Privacy policy readability
We analysed the jargon and readability of the 75 privacy policies, asking Grammarly to give them a readability score out of 100. Anything above the 60–70 range should be easily understood by most people, but we found 80% of policies we compared scored below 50. A third scored below 40, meaning only people with university-level reading skills could easily read and understand it. Only one policy had a readability score above 70 (Torque Pro app).
The best and the worst privacy policies
The longest privacy policy out of the 75 we compared was Microsoft’s, coming in at a whopping 14,861 words and taking nearly an hour to read (59’15”). The shortest was from the popular public transport timing app, Tripview, taking just over a minute (1’08”) of your time to find out how your data is being used.
But shorter isn’t always better. Many of the shortest privacy policies were worryingly short on detail and would leave most consumers in the dark about how their data is being collected and used.

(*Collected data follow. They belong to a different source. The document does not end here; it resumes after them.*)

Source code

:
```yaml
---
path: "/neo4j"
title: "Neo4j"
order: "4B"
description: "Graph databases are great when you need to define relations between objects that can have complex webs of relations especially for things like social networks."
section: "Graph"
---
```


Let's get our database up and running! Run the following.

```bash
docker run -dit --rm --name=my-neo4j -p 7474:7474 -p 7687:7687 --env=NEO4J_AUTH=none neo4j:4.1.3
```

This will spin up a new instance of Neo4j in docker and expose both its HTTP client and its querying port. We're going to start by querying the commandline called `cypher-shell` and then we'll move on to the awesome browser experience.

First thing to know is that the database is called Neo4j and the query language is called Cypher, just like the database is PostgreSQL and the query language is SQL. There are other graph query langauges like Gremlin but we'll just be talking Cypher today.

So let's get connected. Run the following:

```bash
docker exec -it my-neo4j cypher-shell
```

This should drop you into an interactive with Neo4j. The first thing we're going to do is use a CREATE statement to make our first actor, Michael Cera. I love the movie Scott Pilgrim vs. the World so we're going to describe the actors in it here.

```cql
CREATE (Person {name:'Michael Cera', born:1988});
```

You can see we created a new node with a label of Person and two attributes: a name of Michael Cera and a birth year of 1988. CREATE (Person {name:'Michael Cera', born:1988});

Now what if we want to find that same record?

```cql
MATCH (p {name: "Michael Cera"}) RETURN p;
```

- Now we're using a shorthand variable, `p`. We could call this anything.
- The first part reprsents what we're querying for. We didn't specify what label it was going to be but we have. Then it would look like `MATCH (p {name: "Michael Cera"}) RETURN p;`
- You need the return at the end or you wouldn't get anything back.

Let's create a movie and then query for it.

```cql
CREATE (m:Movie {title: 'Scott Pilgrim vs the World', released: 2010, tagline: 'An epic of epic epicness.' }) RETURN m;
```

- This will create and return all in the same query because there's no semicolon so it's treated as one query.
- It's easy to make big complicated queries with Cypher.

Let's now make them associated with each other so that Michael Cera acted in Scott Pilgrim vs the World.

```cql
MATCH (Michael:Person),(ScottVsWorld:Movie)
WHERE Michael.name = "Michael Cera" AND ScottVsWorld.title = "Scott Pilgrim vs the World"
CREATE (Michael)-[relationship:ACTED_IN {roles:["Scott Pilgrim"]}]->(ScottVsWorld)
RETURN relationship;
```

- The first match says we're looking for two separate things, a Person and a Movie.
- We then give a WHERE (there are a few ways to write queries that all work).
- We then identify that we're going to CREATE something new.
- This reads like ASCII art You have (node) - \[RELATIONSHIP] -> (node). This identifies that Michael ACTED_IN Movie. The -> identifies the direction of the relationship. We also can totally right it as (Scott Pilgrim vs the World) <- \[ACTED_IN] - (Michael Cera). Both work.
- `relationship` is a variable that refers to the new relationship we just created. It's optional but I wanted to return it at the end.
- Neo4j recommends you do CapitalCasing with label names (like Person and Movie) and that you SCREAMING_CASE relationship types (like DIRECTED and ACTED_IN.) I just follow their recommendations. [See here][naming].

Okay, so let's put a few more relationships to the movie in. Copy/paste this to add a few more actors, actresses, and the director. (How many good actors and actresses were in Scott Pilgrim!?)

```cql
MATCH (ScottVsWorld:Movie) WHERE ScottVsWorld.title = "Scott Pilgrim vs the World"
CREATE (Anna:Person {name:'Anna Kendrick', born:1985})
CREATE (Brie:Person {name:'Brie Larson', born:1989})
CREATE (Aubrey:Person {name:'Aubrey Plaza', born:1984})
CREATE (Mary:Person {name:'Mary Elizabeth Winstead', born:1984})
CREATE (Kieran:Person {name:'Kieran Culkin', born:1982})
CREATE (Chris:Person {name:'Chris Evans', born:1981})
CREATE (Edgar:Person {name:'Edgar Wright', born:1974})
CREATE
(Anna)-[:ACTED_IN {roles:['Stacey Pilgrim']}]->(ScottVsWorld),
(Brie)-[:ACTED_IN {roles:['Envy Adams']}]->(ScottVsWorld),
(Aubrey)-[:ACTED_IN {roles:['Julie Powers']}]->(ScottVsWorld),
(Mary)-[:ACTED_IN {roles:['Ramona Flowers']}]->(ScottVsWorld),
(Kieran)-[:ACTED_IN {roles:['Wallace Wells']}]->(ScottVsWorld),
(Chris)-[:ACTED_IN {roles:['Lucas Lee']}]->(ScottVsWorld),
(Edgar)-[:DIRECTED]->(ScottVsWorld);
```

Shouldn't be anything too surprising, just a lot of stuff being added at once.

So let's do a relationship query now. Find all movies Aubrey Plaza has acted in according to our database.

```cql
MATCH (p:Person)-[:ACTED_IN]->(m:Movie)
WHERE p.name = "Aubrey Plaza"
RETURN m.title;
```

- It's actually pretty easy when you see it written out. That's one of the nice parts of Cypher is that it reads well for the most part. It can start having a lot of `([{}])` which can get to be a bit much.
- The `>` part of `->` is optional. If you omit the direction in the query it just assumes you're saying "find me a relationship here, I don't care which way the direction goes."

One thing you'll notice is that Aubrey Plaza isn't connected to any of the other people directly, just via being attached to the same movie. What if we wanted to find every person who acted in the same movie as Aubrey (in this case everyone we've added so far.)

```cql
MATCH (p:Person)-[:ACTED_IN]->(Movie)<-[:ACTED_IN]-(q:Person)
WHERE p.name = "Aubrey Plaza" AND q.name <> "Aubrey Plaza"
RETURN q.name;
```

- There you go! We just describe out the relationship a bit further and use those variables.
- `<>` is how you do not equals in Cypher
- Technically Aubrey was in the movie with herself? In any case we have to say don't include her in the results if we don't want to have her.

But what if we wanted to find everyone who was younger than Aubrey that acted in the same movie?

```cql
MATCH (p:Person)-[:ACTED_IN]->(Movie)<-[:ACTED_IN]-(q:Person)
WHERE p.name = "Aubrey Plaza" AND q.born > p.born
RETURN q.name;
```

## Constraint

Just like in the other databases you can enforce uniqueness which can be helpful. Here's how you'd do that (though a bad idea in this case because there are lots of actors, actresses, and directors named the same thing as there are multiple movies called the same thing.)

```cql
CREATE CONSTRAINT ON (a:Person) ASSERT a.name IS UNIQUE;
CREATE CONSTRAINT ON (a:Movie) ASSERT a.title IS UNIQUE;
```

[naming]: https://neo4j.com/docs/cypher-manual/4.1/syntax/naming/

Special mention should be made of the messaging app Threema. It has a concise 348-word privacy policy for its product which is built using ‘privacy by design’ principles, and has no tracking or advertising. In general, smartphone apps had the shortest policies, with the top 10 shortest all belonging to apps from either the Google or Apple app stores.

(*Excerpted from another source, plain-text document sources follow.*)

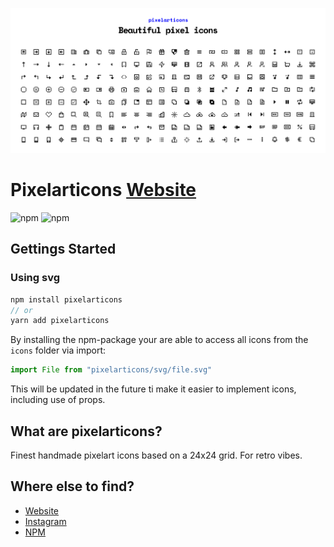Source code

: ![alt text](cover.jpg "Pixelarticons Cover")

# Pixelarticons [Website](https://pixelarticons.com "Pixelarticons - Website")

![npm](https://img.shields.io/npm/v/pixelarticons.svg?color=green&label=npm&style=popout-square)
![npm](https://img.shields.io/npm/dt/pixelarticons.svg?color=blue&style=popout-square)

## Gettings Started

### Using svg

```javascript
npm install pixelarticons
// or
yarn add pixelarticons
```

By installing the npm-package your are able to access all icons from the `icons` folder via import:

```jsx
import File from "pixelarticons/svg/file.svg"
```

This will be updated in the future ti make it easier to implement icons, including use of props.

## What are pixelarticons? 

Finest handmade pixelart icons based on a 24x24 grid. For retro vibes. 


## Where else to find?
- [Website](https://www.pixelarticons.com "Pixelarticons - Website") 
- [Instagram](https://www.instagram.com/pixelarticons/ "Pixelarticons - Instagram") 
- [NPM](https://www.npmjs.com/package/pixelarticons "Pixelarticons - Npm") 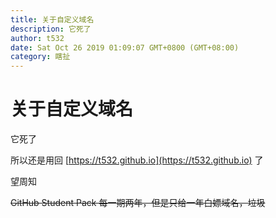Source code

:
 ```yaml
---
title: 关于自定义域名
description: 它死了
author: t532
date: Sat Oct 26 2019 01:09:07 GMT+0800 (GMT+08:00)
category: 瞎扯
---
```


# 关于自定义域名
它死了

所以还是用回 [https://t532.github.io](https://t532.github.io) 了

望周知

~~GitHub Student Pack 每一期两年，但是只给一年白嫖域名，垃圾~~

The industry with the longest policies is the travel industry, with four of the 10 longest policies coming from travel providers such as airlines and booking sites. In particular, Air New Zealand’s policy takes almost an hour to read (57’17”), much longer than the 15 minutes you’re given to secure your flights when buying your tickets online.

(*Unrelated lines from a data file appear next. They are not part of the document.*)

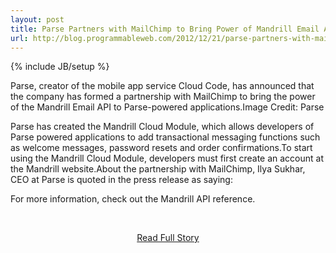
 ```yaml
---
layout: post
title: Parse Partners with MailChimp to Bring Power of Mandrill Email API to Parse-Powered Apps
url: http://blog.programmableweb.com/2012/12/21/parse-partners-with-mailchimp-to-bring-power-of-mandrill-email-api-to-parse-powered-apps/
---
```

{% include JB/setup %}<p>Parse, creator of the mobile app service Cloud Code, has announced that the company has formed a partnership with MailChimp to bring the power of the Mandrill Email API to Parse-powered applications.Image Credit: Parse


 Parse has created the Mandrill Cloud Module, which allows developers of Parse powered applications to add transactional messaging functions such as welcome messages, password resets and order confirmations.To start using the Mandrill Cloud Module, developers must first create an account at the Mandrill website.About the partnership with MailChimp, Ilya Sukhar, CEO at Parse is quoted in the press release as saying: 


 For more information, check out the Mandrill API reference.</p>
<br /><p align='center'><a href="http://blog.programmableweb.com/2012/12/21/parse-partners-with-mailchimp-to-bring-power-of-mandrill-email-api-to-parse-powered-apps/">Read Full Story</a></p><br />
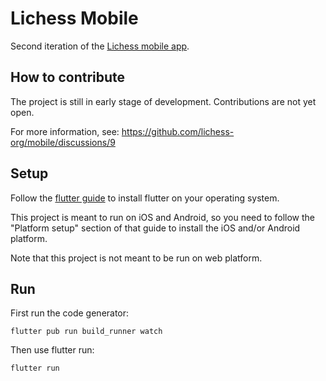 # Lichess Mobile

Second iteration of the [Lichess mobile app](https://lichess.org/mobile).

## How to contribute

The project is still in early stage of development. Contributions are not yet
open.

For more information, see: https://github.com/lichess-org/mobile/discussions/9

## Setup

Follow the [flutter guide](https://docs.flutter.dev/get-started/install)
to install flutter on your operating system.

This project is meant to run on iOS and Android, so you need to follow the
"Platform setup" section of that guide to install the iOS and/or Android platform.

Note that this project is not meant to be run on web platform.

## Run

First run the code generator:

```
flutter pub run build_runner watch
```

Then use flutter run:

```
flutter run
```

Bower says it’s important that privacy policies are clearly and plainly written so as to be easily understood. A poorly written privacy policy can have real-world impacts for consumers.
For example, it may not make clear that the data captured from your use of a website or app will be used in machine-learning algorithms. And that this could lead to you being subject to price discrimination based on your age, for example, or an unfair and biased decision in your application for a loan.
“Privacy policies are part of what is called the notice and consent model of privacy, which heavily relies on individuals protecting their own privacy by actively engaging with the businesses directly,” she says.
“This comparison shows that that model has failed consumers and is not able to adequately protect them from both privacy and consumer harms. CHOICE supports the introduction of standardised privacy statements with uniform layouts to assist consumers in understanding their rights.”
Bower says that more needs to be done to protect consumers from harm caused by unreadable privacy policies, and that disclosure of a harmful practice alone is not enough.
“Notice and consent mechanisms, while useful, need to be supported by regulations where consumers are not put in a position where they must choose between accessing a product or service and forgoing their privacy or agency,” she says.
She adds that the government needs to urgently reform the Privacy Act to require ‘fair and reasonable’ processing of personal data by businesses and demand that businesses do the right thing by people in the first instance.